Project description:Degenerative joint disease (DJD) is a major cause of reduced athletic function and retirement in equine performers. For this reason, regenerative therapies for DJD have gained increasing interest. Platelet-rich plasma (PRP) and mesenchymal stem cells (MSCs) were isolated from a 6-year-old donor horse. MSCs were either used in their native state or after chondrogenic induction. In an initial study, 20 horses with naturally occurring DJD in the fetlock joint were divided in 4 groups and injected with the following: 1) PRP; 2) MSCs; 3) MSCs and PRP; or 4) chondrogenic induced MSCs and PRP. The horses were then evaluated by means of a clinical scoring system after 6 weeks (T1), 12 weeks (T2), 6 months (T3) and 12 months (T4) post injection. In a second study, 30 horses with the same medical background were randomly assigned to one of the two combination therapies and evaluated at T1. The protein expression profile of native MSCs was found to be negative for major histocompatibility (MHC) II and p63, low in MHC I and positive for Ki67, collagen type II (Col II) and Vimentin.

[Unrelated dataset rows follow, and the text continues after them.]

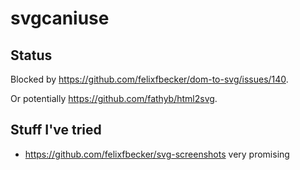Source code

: # svgcaniuse

## Status

Blocked by https://github.com/felixfbecker/dom-to-svg/issues/140.

Or potentially https://github.com/fathyb/html2svg.

## Stuff I've tried

- https://github.com/felixfbecker/svg-screenshots very promising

Chondrogenic induction resulted in increased mRNA expression of aggrecan, Col II and cartilage oligomeric matrix protein (COMP) as well as in increased protein expression of p63 and glycosaminoglycan, but in decreased protein expression of Ki67. The combined use of PRP and MSCs significantly improved the functionality and sustainability of damaged joints from 6 weeks until 12 months after treatment, compared to PRP treatment alone. The highest short-term clinical evolution scores were obtained with chondrogenic induced MSCs and PRP. This study reports successful in vitro chondrogenic induction of equine MSCs. In vivo application of (induced) MSCs together with PRP in horses suffering from DJD in the fetlock joint resulted in a significant clinical improvement until 12 months after treatment.